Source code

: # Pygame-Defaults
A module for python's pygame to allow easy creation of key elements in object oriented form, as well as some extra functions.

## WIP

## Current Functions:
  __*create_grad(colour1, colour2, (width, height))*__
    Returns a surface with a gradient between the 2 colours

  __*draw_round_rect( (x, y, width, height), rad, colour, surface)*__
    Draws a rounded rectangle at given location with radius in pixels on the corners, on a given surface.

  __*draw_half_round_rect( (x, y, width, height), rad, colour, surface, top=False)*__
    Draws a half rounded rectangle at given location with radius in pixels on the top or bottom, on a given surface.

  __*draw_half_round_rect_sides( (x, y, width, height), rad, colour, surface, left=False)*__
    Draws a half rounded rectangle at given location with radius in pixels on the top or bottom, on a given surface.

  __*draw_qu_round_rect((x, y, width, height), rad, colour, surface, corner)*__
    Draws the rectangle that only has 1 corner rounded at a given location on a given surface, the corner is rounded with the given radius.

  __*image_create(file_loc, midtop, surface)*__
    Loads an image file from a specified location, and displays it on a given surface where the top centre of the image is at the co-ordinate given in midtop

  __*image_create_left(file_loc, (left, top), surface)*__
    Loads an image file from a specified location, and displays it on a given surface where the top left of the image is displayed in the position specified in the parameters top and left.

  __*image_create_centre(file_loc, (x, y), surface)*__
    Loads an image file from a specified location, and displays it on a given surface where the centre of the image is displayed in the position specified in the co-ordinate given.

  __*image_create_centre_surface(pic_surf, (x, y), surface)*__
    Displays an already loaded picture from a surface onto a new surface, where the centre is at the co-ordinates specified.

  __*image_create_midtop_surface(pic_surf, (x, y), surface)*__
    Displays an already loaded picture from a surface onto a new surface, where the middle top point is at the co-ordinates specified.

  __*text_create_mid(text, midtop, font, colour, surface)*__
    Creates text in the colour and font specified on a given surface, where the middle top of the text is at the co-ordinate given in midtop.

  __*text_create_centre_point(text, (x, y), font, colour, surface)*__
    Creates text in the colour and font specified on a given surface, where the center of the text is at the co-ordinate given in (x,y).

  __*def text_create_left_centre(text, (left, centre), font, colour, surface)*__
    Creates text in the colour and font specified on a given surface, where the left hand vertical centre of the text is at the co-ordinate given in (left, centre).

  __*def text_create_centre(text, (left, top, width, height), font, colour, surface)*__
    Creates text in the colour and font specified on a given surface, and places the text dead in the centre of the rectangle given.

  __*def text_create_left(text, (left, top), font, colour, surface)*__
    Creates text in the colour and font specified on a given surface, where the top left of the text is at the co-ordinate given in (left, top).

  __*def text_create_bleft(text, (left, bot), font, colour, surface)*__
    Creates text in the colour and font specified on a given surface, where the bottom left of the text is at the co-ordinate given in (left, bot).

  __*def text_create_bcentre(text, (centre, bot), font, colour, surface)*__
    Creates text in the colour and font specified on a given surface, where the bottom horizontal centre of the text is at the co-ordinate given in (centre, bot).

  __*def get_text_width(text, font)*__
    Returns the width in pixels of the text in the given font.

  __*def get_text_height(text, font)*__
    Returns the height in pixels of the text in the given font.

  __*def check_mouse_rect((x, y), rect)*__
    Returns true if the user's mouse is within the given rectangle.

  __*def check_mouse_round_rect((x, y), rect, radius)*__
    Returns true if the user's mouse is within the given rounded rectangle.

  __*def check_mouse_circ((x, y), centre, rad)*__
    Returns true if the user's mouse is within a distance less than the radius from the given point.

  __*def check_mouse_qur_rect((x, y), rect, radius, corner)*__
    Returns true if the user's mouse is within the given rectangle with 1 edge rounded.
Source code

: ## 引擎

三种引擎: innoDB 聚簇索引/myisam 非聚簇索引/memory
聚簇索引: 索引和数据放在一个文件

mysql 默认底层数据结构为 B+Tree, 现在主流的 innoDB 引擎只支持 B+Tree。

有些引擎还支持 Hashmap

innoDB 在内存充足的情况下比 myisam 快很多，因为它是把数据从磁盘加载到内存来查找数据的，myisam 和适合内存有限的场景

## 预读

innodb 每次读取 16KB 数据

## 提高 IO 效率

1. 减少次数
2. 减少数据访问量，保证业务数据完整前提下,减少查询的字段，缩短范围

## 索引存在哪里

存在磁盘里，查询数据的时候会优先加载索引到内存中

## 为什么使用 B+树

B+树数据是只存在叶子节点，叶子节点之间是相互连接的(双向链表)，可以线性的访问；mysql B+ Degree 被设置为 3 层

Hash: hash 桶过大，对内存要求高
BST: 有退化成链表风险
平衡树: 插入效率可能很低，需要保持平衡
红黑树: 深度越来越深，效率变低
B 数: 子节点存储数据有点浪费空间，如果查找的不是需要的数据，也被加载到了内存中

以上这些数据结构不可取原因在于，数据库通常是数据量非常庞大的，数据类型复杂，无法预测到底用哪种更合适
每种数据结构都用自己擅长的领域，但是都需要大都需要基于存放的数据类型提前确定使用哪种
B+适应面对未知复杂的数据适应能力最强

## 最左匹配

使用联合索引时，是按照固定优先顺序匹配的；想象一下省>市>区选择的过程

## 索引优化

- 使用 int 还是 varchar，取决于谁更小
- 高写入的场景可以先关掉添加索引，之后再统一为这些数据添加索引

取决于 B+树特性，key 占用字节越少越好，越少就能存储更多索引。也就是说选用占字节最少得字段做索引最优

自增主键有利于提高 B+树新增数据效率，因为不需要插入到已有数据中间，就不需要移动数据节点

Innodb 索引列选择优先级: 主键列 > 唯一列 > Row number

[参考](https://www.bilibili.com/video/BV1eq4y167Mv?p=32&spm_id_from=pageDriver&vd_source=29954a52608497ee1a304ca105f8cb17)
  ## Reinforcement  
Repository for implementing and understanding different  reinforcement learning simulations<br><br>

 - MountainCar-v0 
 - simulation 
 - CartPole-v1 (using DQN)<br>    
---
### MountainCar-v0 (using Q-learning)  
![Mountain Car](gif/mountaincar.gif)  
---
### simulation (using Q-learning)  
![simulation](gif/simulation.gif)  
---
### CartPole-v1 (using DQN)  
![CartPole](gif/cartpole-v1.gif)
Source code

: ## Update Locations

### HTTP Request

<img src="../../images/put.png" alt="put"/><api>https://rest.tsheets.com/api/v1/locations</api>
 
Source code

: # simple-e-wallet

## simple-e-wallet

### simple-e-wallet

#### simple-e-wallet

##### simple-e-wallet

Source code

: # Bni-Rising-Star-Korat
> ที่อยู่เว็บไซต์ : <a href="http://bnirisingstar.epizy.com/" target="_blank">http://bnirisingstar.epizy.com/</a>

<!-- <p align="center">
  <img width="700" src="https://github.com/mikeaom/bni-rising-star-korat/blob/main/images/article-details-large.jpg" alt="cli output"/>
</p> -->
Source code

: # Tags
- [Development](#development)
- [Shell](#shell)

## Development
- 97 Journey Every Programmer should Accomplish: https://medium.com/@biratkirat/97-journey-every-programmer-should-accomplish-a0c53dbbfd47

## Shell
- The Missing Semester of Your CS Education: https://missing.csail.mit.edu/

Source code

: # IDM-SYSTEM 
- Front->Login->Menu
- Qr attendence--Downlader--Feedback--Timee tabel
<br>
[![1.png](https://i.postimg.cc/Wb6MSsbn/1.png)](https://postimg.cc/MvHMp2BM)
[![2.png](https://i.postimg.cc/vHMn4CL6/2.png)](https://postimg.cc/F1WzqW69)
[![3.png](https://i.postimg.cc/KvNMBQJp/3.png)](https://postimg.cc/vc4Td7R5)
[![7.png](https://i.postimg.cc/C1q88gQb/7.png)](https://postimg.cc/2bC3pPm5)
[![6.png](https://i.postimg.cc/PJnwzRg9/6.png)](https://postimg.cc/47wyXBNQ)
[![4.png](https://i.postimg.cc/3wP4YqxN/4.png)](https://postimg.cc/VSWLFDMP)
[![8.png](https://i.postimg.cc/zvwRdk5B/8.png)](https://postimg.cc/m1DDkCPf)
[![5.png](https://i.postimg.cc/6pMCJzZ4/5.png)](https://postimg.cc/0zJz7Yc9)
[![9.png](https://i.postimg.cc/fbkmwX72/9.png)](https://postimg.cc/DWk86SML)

..............................

**PROBLEM DESCRIPTION**:
Which lines run from the first of the listing to the line containing "colour2, (width, height))*__"? Reproduce those exactly, both ends included.

**WRITTEN REPLY**:
Source code

: # Pygame-Defaults
A module for python's pygame to allow easy creation of key elements in object oriented form, as well as some extra functions.

## WIP

## Current Functions:
  __*create_grad(colour1, colour2, (width, height))*__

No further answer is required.